19 csi_ratio.rs Division guard relies on 1e-12 epsilon; no test P2 Add boundary test.
20 spectrogram.rs compute_multi_subcarrier_spectrogram re-plans per subcarrier via compute_spectrogram P2 Hoist the planner (relates to #3).
2145 (assorted) Remaining clarity/doc/magic-constant/missing-boundary-test findings across ruvsense/*, features.rs, motion.rs P3 Bulk-addressable in a dedicated "test-the-boundaries + de-magic-constant" follow-up; not high-leverage individually.

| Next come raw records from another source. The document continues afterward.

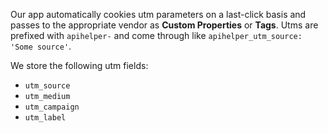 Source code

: Our app automatically cookies utm parameters on a last-click basis and passes to the appropriate vendor as __Custom Properties__ or __Tags__. Utms are prefixed with `apihelper-` and come through like `apihelper_utm_source: 'Some source'`.

We store the following utm fields:
* `utm_source`
* `utm_medium`
* `utm_campaign`
* `utm_label`
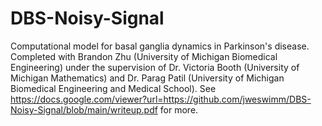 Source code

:# DBS-Noisy-Signal
Computational model for basal ganglia dynamics in Parkinson's disease. Completed with Brandon Zhu (University of Michigan Biomedical Engineering) under the supervision of Dr. Victoria Booth (University of Michigan Mathematics) and Dr. Parag Patil (University of Michigan Biomedical Engineering and Medical School). See https://docs.google.com/viewer?url=https://github.com/jweswimm/DBS-Noisy-Signal/blob/main/writeup.pdf for more.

Horizon-ledger one-liner. Milestone-0 DONE: dead CIR gate (FIXED+proved), NaN/inf adversarial bypass (FIXED+proved), divide-by-(n1) window trio (FIXED+proved), calibration dead-branch (FIXED), PSD FFT-planner cache (MEASURED), DTW band (MEASURED). Milestone-1 DONE (2026-06-13): all four P1 backlog items cleared — circular phase variance #1 (RESOLVED/MEASURED metric, DATA-GATED threshold), Welford n=0 guard #10 (RESOLVED/MEASURED), threshold magic-constants #9 & #13 (RESOLVED-PARTIAL/DATA-GATED — de-magicked + boundary-tested, values unchanged). DEFERRED to follow-up: the ~41 remaining P2/P3 findings in §7.4 — none silently dropped.


8. Consequences

  • Positive: the ADR-134 CIR gate is alive for the first time in production; the adversarial detector can no longer be NaN-bypassed; three latent divide-by-zero NaN sources are gone; the per-frame PSD path and gesture DTW are measurably faster with bit-identical output; the SOTA landscape and a concrete LISTA-for-CIR roadmap are graded and recorded.

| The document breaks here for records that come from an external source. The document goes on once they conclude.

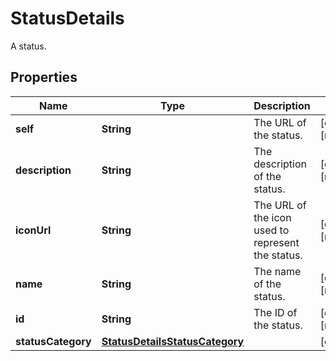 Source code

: 

# StatusDetails

A status.

## Properties

| Name | Type | Description | Notes |
|------------ | ------------- | ------------- | -------------|
|**self** | **String** | The URL of the status. |  [optional] [readonly] |
|**description** | **String** | The description of the status. |  [optional] [readonly] |
|**iconUrl** | **String** | The URL of the icon used to represent the status. |  [optional] [readonly] |
|**name** | **String** | The name of the status. |  [optional] [readonly] |
|**id** | **String** | The ID of the status. |  [optional] [readonly] |
|**statusCategory** | [**StatusDetailsStatusCategory**](StatusDetailsStatusCategory.md) |  |  [optional] |




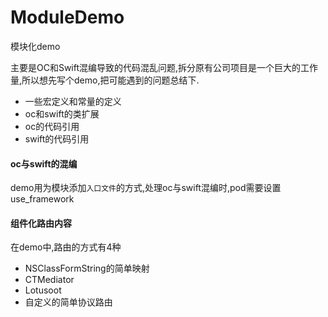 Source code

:# ModuleDemo
模块化demo

主要是OC和Swift混编导致的代码混乱问题,拆分原有公司项目是一个巨大的工作量,所以想先写个demo,把可能遇到的问题总结下.

* 一些宏定义和常量的定义
* oc和swift的类扩展
* oc的代码引用
* swift的代码引用

#### oc与swift的混编

demo用为模块添加``入口文件``的方式,处理oc与swift混编时,pod需要设置use_framework

#### 组件化路由内容

在demo中,路由的方式有4种
* NSClassFormString的简单映射
* CTMediator
* Lotusoot
* 自定义的简单协议路由


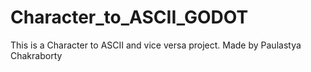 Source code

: # Character_to_ASCII_GODOT
This is a Character to ASCII and vice versa project. Made by Paulastya Chakraborty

  • Negative / honest limits: canonical56() models the canonical grid as a contiguous 56-tone band — a reasonable physical interpretation of a resampled grid, but not a literal hardware tone map; the CIR gate still uses only the first node's CIR (#15). The phase_variance metric is now correct (Mardia circular variance, Milestone-1 #1), so the branch-cut false-trip is gone — but its ghost-tap threshold (GHOST_TAP_CIRCULAR_VARIANCE_MAX = 0.99) is a conservative DATA-GATED default, not a calibrated operating point, and still awaits labelled sanitized/unsanitized frames to tune. Likewise the de-magicked coherence/adversarial thresholds (#9/#13) keep their pre-existing empirical values pending labelled calibration.
  • Neutral: no public API removed; with_cir_ht20() kept (warned); files stay scoped; new bench is additive.